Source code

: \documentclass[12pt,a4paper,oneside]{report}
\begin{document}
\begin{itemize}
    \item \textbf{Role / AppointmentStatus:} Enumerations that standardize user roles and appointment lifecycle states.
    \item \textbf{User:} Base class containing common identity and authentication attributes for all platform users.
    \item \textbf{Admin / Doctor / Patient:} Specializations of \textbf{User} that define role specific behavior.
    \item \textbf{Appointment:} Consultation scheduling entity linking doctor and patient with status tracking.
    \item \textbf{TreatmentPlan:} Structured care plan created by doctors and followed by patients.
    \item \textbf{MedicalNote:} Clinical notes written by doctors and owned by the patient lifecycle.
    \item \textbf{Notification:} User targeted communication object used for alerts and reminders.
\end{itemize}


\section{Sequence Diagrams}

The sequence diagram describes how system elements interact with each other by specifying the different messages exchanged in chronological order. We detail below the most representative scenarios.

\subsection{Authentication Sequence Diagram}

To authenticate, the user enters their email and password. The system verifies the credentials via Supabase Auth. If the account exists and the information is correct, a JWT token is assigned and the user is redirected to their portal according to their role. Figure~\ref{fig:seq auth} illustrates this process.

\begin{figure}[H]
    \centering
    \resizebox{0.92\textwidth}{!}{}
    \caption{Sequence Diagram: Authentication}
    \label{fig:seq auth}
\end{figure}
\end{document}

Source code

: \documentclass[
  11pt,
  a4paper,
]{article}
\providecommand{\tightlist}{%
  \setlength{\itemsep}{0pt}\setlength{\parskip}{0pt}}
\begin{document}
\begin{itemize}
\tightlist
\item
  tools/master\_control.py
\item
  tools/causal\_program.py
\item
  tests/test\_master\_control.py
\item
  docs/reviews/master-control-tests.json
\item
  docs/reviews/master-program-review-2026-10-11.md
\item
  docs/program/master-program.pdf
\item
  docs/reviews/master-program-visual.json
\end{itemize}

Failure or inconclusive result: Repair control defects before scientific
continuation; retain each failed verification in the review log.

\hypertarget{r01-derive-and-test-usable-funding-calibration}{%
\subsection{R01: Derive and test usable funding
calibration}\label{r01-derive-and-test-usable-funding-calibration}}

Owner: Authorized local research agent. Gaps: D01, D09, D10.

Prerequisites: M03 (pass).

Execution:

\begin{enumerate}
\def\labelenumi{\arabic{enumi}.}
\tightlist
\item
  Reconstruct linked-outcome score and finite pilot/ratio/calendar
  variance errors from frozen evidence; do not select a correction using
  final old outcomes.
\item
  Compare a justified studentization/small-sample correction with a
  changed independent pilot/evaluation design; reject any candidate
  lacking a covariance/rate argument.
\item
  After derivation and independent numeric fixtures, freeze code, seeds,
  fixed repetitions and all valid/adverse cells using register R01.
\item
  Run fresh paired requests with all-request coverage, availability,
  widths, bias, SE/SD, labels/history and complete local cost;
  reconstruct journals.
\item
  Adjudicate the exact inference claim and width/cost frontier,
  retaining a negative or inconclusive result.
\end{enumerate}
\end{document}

──────

THE PROBLEM
Each record above should be repeated exactly.

SOLVED PROBLEM
Source code

: \documentclass[12pt,a4paper,oneside]{report}
\begin{document}
\begin{itemize}
    \item \textbf{Role / AppointmentStatus:} Enumerations that standardize user roles and appointment lifecycle states.
    \item \textbf{User:} Base class containing common identity and authentication attributes for all platform users.
    \item \textbf{Admin / Doctor / Patient:} Specializations of \textbf{User} that define role specific behavior.
    \item \textbf{Appointment:} Consultation scheduling entity linking doctor and patient with status tracking.
    \item \textbf{TreatmentPlan:} Structured care plan created by doctors and followed by patients.
    \item \textbf{MedicalNote:} Clinical notes written by doctors and owned by the patient lifecycle.
    \item \textbf{Notification:} User targeted communication object used for alerts and reminders.
\end{itemize}


\section{Sequence Diagrams}

The sequence diagram describes how system elements interact with each other by specifying the different messages exchanged in chronological order. We detail below the most representative scenarios.

\subsection{Authentication Sequence Diagram}

To authenticate, the user enters their email and password. The system verifies the credentials via Supabase Auth. If the account exists and the information is correct, a JWT token is assigned and the user is redirected to their portal according to their role. Figure~\ref{fig:seq auth} illustrates this process.

\begin{figure}[H]
    \centering
    \resizebox{0.92\textwidth}{!}{}
    \caption{Sequence Diagram: Authentication}
    \label{fig:seq auth}
\end{figure}
\end{document}

Source code

: \documentclass[
  11pt,
  a4paper,
]{article}
\providecommand{\tightlist}{%
  \setlength{\itemsep}{0pt}\setlength{\parskip}{0pt}}
\begin{document}
\begin{itemize}
\tightlist
\item
  tools/master\_control.py
\item
  tools/causal\_program.py
\item
  tests/test\_master\_control.py
\item
  docs/reviews/master-control-tests.json
\item
  docs/reviews/master-program-review-2026-10-11.md
\item
  docs/program/master-program.pdf
\item
  docs/reviews/master-program-visual.json
\end{itemize}

Failure or inconclusive result: Repair control defects before scientific
continuation; retain each failed verification in the review log.

\hypertarget{r01-derive-and-test-usable-funding-calibration}{%
\subsection{R01: Derive and test usable funding
calibration}\label{r01-derive-and-test-usable-funding-calibration}}

Owner: Authorized local research agent. Gaps: D01, D09, D10.

Prerequisites: M03 (pass).

Execution:

\begin{enumerate}
\def\labelenumi{\arabic{enumi}.}
\tightlist
\item
  Reconstruct linked-outcome score and finite pilot/ratio/calendar
  variance errors from frozen evidence; do not select a correction using
  final old outcomes.
\item
  Compare a justified studentization/small-sample correction with a
  changed independent pilot/evaluation design; reject any candidate
  lacking a covariance/rate argument.
\item
  After derivation and independent numeric fixtures, freeze code, seeds,
  fixed repetitions and all valid/adverse cells using register R01.
\item
  Run fresh paired requests with all-request coverage, availability,
  widths, bias, SE/SD, labels/history and complete local cost;
  reconstruct journals.
\item
  Adjudicate the exact inference claim and width/cost frontier,
  retaining a negative or inconclusive result.
\end{enumerate}
\end{document}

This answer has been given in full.